### WHAT YOU HAVE TO DO
Where does the string "running" occur in the records? Copy each line that holds it.

(Saved data entries)
........

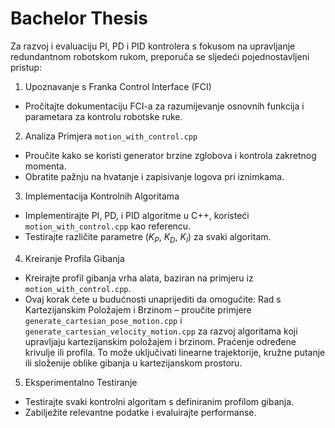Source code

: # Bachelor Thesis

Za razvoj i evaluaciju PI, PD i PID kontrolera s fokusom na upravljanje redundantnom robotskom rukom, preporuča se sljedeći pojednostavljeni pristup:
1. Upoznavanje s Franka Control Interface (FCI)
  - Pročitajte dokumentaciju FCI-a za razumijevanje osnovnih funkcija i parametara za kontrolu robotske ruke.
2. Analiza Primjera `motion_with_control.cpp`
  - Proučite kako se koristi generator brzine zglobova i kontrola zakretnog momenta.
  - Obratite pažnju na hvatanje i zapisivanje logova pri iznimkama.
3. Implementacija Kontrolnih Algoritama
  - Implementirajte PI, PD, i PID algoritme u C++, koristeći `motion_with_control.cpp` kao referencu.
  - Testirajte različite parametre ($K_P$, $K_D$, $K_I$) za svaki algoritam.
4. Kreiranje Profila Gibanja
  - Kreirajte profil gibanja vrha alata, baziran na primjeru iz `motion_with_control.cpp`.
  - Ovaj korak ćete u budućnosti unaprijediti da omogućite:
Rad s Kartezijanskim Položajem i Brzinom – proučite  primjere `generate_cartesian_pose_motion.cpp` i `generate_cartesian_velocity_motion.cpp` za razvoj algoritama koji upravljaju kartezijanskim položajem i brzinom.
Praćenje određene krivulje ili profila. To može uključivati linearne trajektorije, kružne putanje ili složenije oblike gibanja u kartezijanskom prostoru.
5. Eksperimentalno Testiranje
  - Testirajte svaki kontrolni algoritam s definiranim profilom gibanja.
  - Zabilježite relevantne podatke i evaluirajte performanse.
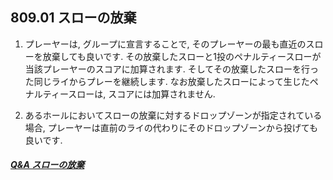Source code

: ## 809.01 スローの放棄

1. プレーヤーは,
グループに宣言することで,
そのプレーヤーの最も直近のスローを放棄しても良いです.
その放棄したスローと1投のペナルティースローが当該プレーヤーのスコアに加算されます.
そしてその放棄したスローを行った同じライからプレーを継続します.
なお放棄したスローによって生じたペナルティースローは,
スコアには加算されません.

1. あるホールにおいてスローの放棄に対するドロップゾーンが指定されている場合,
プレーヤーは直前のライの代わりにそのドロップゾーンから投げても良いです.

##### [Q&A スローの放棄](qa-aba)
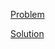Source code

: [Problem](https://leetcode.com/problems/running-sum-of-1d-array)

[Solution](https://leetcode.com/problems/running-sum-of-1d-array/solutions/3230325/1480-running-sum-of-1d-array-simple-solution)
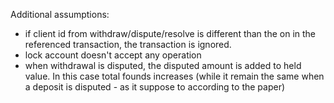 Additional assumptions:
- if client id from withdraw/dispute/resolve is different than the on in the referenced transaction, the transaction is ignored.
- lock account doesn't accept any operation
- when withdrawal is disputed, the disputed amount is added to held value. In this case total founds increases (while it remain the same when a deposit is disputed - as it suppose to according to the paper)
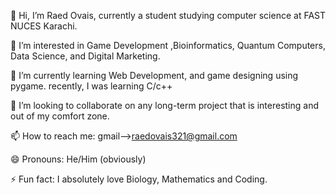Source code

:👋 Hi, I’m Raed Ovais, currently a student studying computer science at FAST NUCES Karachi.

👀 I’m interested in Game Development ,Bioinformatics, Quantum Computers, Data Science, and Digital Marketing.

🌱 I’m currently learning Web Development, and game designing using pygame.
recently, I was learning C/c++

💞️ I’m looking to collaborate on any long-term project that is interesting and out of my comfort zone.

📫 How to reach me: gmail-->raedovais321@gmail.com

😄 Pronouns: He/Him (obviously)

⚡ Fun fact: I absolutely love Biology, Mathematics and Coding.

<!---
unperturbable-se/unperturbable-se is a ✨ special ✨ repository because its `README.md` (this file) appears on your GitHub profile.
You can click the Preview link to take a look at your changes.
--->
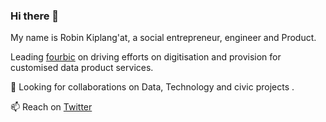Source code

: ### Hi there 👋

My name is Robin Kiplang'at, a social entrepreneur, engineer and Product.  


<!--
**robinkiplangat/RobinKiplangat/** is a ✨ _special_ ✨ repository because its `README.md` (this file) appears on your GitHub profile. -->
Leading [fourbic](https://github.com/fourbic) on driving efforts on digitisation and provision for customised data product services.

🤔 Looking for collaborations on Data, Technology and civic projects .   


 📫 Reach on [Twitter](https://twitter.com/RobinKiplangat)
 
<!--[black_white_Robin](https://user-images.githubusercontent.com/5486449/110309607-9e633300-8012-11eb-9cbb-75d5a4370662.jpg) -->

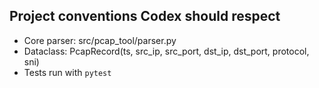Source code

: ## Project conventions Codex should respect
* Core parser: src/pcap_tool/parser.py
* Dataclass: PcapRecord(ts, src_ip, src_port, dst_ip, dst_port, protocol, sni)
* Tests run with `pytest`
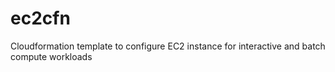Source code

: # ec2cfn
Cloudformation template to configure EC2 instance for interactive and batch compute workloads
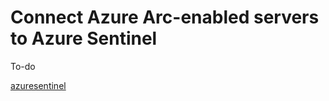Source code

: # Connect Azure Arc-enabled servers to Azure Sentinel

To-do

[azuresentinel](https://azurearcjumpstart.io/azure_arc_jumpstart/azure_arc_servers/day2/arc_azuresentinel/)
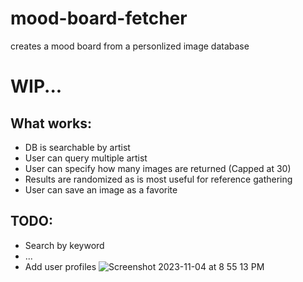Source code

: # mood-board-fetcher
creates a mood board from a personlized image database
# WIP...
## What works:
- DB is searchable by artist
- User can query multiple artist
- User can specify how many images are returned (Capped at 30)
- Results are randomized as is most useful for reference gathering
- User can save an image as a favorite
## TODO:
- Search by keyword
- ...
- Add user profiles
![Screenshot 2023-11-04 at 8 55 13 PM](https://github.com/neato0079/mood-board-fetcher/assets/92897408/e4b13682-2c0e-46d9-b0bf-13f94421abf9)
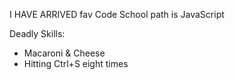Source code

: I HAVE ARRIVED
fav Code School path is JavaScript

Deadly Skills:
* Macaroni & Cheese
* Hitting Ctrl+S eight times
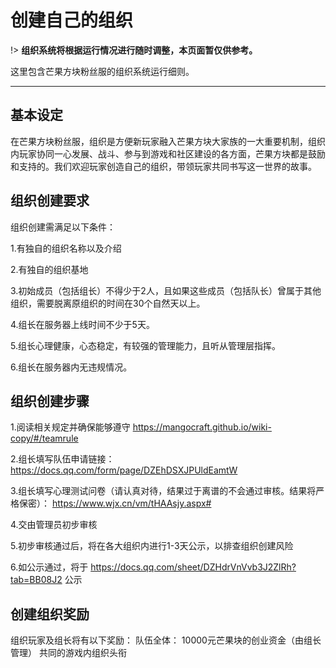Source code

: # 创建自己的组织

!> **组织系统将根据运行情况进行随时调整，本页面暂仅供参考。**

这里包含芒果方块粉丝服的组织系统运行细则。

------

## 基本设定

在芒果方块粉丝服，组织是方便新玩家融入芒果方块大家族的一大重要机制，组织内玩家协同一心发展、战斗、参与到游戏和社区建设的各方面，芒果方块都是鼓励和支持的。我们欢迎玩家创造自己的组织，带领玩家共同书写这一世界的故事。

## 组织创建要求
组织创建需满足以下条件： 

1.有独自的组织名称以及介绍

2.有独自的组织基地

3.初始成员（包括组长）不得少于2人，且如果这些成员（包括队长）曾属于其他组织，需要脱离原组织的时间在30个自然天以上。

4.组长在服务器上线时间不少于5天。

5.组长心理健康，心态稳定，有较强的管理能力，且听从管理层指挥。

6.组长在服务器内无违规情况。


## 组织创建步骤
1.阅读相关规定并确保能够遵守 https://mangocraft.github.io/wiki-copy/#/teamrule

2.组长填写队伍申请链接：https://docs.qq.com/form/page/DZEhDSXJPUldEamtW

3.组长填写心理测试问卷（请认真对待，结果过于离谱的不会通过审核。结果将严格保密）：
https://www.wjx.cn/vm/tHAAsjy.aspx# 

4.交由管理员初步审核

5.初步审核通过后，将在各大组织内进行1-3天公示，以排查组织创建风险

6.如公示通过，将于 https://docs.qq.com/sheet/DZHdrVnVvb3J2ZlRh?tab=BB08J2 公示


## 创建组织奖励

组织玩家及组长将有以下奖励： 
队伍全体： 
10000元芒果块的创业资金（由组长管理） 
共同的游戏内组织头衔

........

### TASK OUTPUT
: [Problem](https://leetcode.com/problems/running-sum-of-1d-array)
[Solution](https://leetcode.com/problems/running-sum-of-1d-array/solutions/3230325/1480-running-sum-of-1d-array-simple-solution)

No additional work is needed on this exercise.